Construction continues apace in Sidney

It’s no secret there are new buildings going up in the Town of Sidney. In fact, development growth has been pretty much a constant for years. Still, over 2016 and 2017 there was a significant uptick in the pace of construction – and 2018 looks to be no different.

Already, there are nine active development applications before the municipality. These are considered major by the Town and typically will be reviewed by council at their public meetings.

Some started the process last year and some have been filed early this year, but all nine are expected to be reviewed by either municipal staff or by town council.

Who gets the final say depends on a couple things: does the proposed project meet current regulations and does not require a zoning or other change? (If so, council may never review it.) Or, is it a significant enough project that requires more of a political debate before the community, before it either proceeds or fails? Of course, there are plenty of fine details along the way.

That’s a current question in front of Sidney councillors.

In January, the Sidney Community Association asked the council to consider what constitutes a ‘significant’ project in Sidney, and then to think about making it public at an earlier stage so the community can see what’s on the table.

Councillor Peter Wainwright has now asked municipal staff to consider some (not all) of what the Association was asking for. And the Association, while thankful for that recognition, has said more projects on Sidney should be considered ‘significant’ and better publicized in places like the Peninsula News Review.

Be that as it may, certain projects get plenty of publicity. Such as the proposed Sidney Crossing commercial development, which could change Sidney significantly, or at least have an impact on its commercial core.

Other developments have received attention (not least in the local media), including the new affordable condo building under construction on Fourth Street, a four-storey residential building at Fourth and Oakville Avenue (now complete), as well as the proposed multi-storey commercial-residential building at Third Street and Sidney Avenue that could be home to a new Star Cinema.

Of the nine active development projects, six are multi-storey buildings. From four to six storeys, and from Beacon Avenue to the blocks just off the main commercial core.

These proposals were not hard to find. The Town of Sidney publicizes them on their website (www.sidney.ca) and all you have to search for is ‘Active Development Applications’. There, you can find some of the early plans set out by builders and architects, descriptions and images of the plans and where the application is within the municipality’s approval process.

The page also looks back on previous years’ applications than went before council and their status.
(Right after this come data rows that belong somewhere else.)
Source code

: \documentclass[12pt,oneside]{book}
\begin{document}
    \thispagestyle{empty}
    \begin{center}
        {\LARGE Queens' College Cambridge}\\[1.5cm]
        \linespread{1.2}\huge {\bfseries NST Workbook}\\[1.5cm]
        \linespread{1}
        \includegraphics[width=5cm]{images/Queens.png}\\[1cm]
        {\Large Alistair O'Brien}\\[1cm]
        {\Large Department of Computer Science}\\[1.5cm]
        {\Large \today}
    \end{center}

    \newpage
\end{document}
In 2017, for instance, there were 31 applications for various construction projects – large and small. Of those, one was denied by council. Another – Sidney Crossing – was a referral from the Victoria Airport Authority.
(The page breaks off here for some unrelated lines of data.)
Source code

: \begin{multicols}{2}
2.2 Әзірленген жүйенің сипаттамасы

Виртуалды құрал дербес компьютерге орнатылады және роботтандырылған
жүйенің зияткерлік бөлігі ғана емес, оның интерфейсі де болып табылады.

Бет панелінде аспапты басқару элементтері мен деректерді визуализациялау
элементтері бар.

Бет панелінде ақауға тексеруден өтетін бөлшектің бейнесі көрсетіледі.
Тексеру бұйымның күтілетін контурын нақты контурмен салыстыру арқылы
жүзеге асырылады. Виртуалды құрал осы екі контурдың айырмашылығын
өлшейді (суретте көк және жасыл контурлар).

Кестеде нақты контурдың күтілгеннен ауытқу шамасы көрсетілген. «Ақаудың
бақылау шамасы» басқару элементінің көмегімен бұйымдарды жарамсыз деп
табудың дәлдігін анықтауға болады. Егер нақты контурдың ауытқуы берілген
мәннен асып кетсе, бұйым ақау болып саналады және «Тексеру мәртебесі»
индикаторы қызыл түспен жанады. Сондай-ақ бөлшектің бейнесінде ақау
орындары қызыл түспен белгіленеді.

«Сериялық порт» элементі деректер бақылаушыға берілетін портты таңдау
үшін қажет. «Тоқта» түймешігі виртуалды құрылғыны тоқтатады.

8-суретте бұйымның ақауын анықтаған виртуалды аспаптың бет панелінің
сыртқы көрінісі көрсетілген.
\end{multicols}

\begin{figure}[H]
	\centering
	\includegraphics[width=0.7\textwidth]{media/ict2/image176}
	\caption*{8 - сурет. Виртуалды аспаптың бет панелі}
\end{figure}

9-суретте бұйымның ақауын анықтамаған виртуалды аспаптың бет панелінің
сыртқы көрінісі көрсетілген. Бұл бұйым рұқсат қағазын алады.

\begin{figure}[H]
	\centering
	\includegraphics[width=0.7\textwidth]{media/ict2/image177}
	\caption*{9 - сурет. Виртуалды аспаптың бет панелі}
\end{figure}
In 2016, there were 36 such applications and two were denied by council.

The question being considered now is, should more of those projects under consideration be classified as ‘significant’ or ‘major’ by the municipality? The Sidney Community Association seems to think so. And it’s safe to say there are some people in the community who agree and will likely make growth in the Town as major election issue later this year.

Still, it’s not like these projects have been a secret. There have been store closures and building tear-downs in the central commercial area of Sidney throughout 2017 and even early this year. It’s safe to say most of those sites are being redeveloped and, in order to increase the density of population and services in Sidney, they will be building up.
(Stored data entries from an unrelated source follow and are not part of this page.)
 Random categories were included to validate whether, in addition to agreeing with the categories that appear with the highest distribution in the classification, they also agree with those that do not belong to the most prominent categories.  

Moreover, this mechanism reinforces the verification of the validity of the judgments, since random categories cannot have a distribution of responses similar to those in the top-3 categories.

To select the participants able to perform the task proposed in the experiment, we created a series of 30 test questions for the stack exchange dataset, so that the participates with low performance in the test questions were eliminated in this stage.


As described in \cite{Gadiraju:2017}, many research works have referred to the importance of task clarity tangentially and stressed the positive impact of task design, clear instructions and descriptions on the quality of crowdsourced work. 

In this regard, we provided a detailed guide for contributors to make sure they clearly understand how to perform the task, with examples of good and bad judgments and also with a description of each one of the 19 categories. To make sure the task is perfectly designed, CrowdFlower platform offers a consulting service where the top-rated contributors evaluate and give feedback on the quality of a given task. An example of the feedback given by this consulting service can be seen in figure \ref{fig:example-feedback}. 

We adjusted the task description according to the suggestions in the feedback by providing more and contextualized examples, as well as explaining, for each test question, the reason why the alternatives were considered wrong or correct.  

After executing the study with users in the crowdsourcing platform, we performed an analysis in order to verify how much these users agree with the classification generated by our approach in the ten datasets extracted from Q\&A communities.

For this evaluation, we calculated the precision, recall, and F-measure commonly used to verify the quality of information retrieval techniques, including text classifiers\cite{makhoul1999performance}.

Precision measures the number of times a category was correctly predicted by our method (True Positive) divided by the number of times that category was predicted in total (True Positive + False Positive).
We’re interested in hearing your thoughts on Sidney’s development growth – specifically about what’s yet to come. Email us at editor@peninsulanewsreview.com or have your say on our Facebook page.

editor@

peninsulanewsreview.com

Skip to the next and previous photo by typing j/k or ←/→.

 

A proposed four storey building on Fourth Street.

Townhouses eyed for Orchard Avenue.

Eight townhouses in a proposed complex along Resthaven Drive.

Just Posted

Oak Bay wins Island girls hoops title

Breakers and Spartans meet in final for eighth time in the last 10 seasons

Cherry blossom map points to where spring has sprung in Victoria

City released a handy guide to find the most beautiful buds

Saanich’s proposed building code changes come under fire

VRBA head says changes to energy efficiency standards will bring up to $100,000 in additional costs

Real estate money laundering ‘deeply troubling’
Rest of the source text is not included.